I'm a big believer in lifelong learning. In fact, along with my exercise regime, I believe it's what keeps me young (and has many people believing I'm Ed's little brother.)
Maureen Broderick's new book, “The Art of Managing a Professional Services Firm” is a great example of the impact lifelong learning can have on an old salt like this blogger. One might think that after a millennium of working in public relations, I know all there is to know about running a professional services firm. But, One would be wrong. So, very, very wrong. (So, shape up, One!)
Broderick's book* has opened my eyes to any number of new strategies, policies and procedures that I think will benefit Peppercom (and, any professional services firm for that matter). Here are just three:
– Several advertising agencies have created formal onboarding programs for new clients. One boasts a highly structured, seven-part discussion document that introduces the nascent client to the agency team, its work policies and procedures and reporting structures. Written program outcomes are also put in writing by both parties during the onboarding meeting. (Note: This process is repeated WHENEVER there is a staffing change on the client side, thereby lessening the chance a new sheriff will make an immediate agency change.
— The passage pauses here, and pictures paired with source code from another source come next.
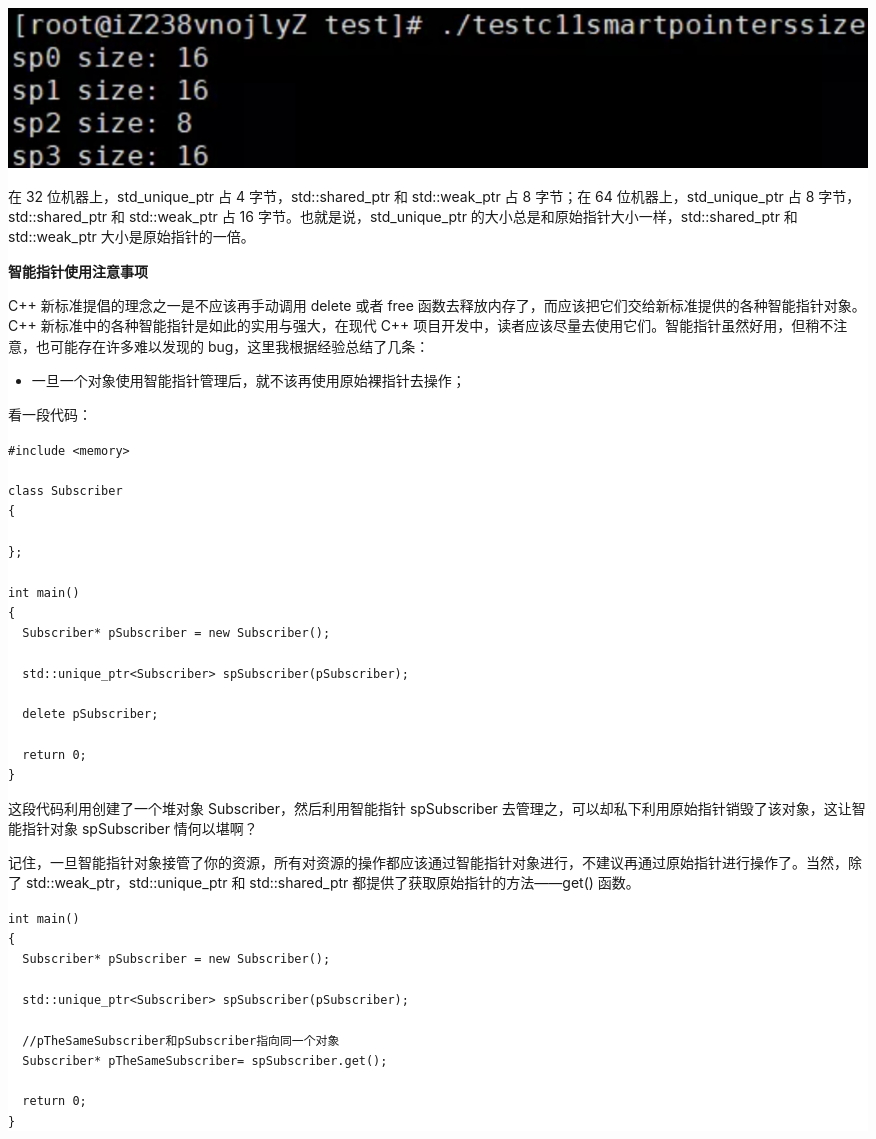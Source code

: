 ![](image-1.png)

在 32 位机器上，std_unique_ptr 占 4 字节，std::shared_ptr 和 std::weak_ptr 占 8 字节；在 64 位机器上，std_unique_ptr 占 8 字节，std::shared_ptr 和 std::weak_ptr 占 16 字节。也就是说，std_unique_ptr 的大小总是和原始指针大小一样，std::shared_ptr 和 std::weak_ptr 大小是原始指针的一倍。

**智能指针使用注意事项**

C++ 新标准提倡的理念之一是不应该再手动调用 delete 或者 free 函数去释放内存了，而应该把它们交给新标准提供的各种智能指针对象。C++ 新标准中的各种智能指针是如此的实用与强大，在现代 C++ 项目开发中，读者应该尽量去使用它们。智能指针虽然好用，但稍不注意，也可能存在许多难以发现的 bug，这里我根据经验总结了几条：

- 一旦一个对象使用智能指针管理后，就不该再使用原始裸指针去操作；

看一段代码：

```
#include <memory>

class Subscriber
{

};

int main()
{    
  Subscriber* pSubscriber = new Subscriber();

  std::unique_ptr<Subscriber> spSubscriber(pSubscriber);

  delete pSubscriber;

  return 0;
}
```

这段代码利用创建了一个堆对象 Subscriber，然后利用智能指针 spSubscriber 去管理之，可以却私下利用原始指针销毁了该对象，这让智能指针对象 spSubscriber 情何以堪啊？

记住，一旦智能指针对象接管了你的资源，所有对资源的操作都应该通过智能指针对象进行，不建议再通过原始指针进行操作了。当然，除了 std::weak_ptr，std::unique_ptr 和 std::shared_ptr 都提供了获取原始指针的方法——get() 函数。

```
int main()
{    
  Subscriber* pSubscriber = new Subscriber();

  std::unique_ptr<Subscriber> spSubscriber(pSubscriber);

  //pTheSameSubscriber和pSubscriber指向同一个对象
  Subscriber* pTheSameSubscriber= spSubscriber.get();

  return 0;
}
```
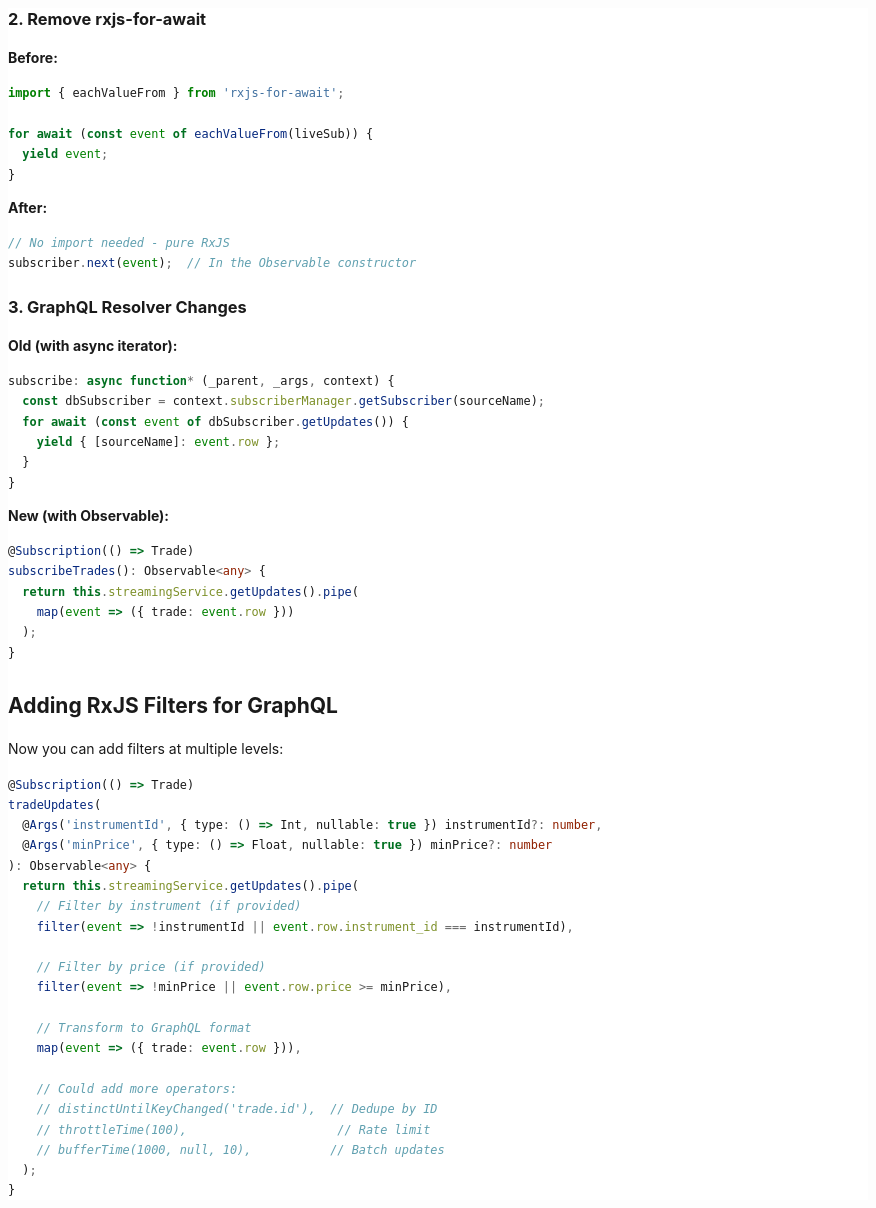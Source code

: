 ### 2. Remove rxjs-for-await

**Before:**
```typescript
import { eachValueFrom } from 'rxjs-for-await';

for await (const event of eachValueFrom(liveSub)) {
  yield event;
}
```

**After:**
```typescript
// No import needed - pure RxJS
subscriber.next(event);  // In the Observable constructor
```

### 3. GraphQL Resolver Changes

**Old (with async iterator):**
```typescript
subscribe: async function* (_parent, _args, context) {
  const dbSubscriber = context.subscriberManager.getSubscriber(sourceName);
  for await (const event of dbSubscriber.getUpdates()) {
    yield { [sourceName]: event.row };
  }
}
```

**New (with Observable):**
```typescript
@Subscription(() => Trade)
subscribeTrades(): Observable<any> {
  return this.streamingService.getUpdates().pipe(
    map(event => ({ trade: event.row }))
  );
}
```

## Adding RxJS Filters for GraphQL

Now you can add filters at multiple levels:

```typescript
@Subscription(() => Trade)
tradeUpdates(
  @Args('instrumentId', { type: () => Int, nullable: true }) instrumentId?: number,
  @Args('minPrice', { type: () => Float, nullable: true }) minPrice?: number
): Observable<any> {
  return this.streamingService.getUpdates().pipe(
    // Filter by instrument (if provided)
    filter(event => !instrumentId || event.row.instrument_id === instrumentId),
    
    // Filter by price (if provided)
    filter(event => !minPrice || event.row.price >= minPrice),
    
    // Transform to GraphQL format
    map(event => ({ trade: event.row })),
    
    // Could add more operators:
    // distinctUntilKeyChanged('trade.id'),  // Dedupe by ID
    // throttleTime(100),                     // Rate limit
    // bufferTime(1000, null, 10),           // Batch updates
  );
}
```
That's so simple, but SO smart.)
– A top engineering firm manages its client portfolio by categorizing accounts in four ways: strategic (these are the largest, most profitable clients,) core (these are the most loyal ones,) emerging (accounts with the greatest growth potential) and opportunistic (one-off projects.) The firm uses a chart containing this information to drive their growth and staffing discussions and decisions. Again, elementary, but wicked smart.
– An integrated marketing firm has created a five-question e-mail evaluation form that is automatically sent to each and every client on a quarterly basis. Any score that comes back with a 'satisfactory' or lower rating is immediately forwarded to a member of the senior management team. One of them will then pick up the phone and call the client asking for a meeting to address and fix the issues. It's turned out to be a superb early warning system that's saved countless relationships. As one of my old dotcom clients used to say, “It's an elegant solution.”
There are scores of other tips and best practices, but you'll have to read the book yourself. I may be a lifelong learner, but, I'm a selfish, self-centered one who only thinks about making my own firm the very best it can be. That said, I can guarantee adopting one or more of Broderick's principles will improve your firm's image and reputation with all constituent audiences. And as The Who put it, “I call that a bargain. The best I ever had."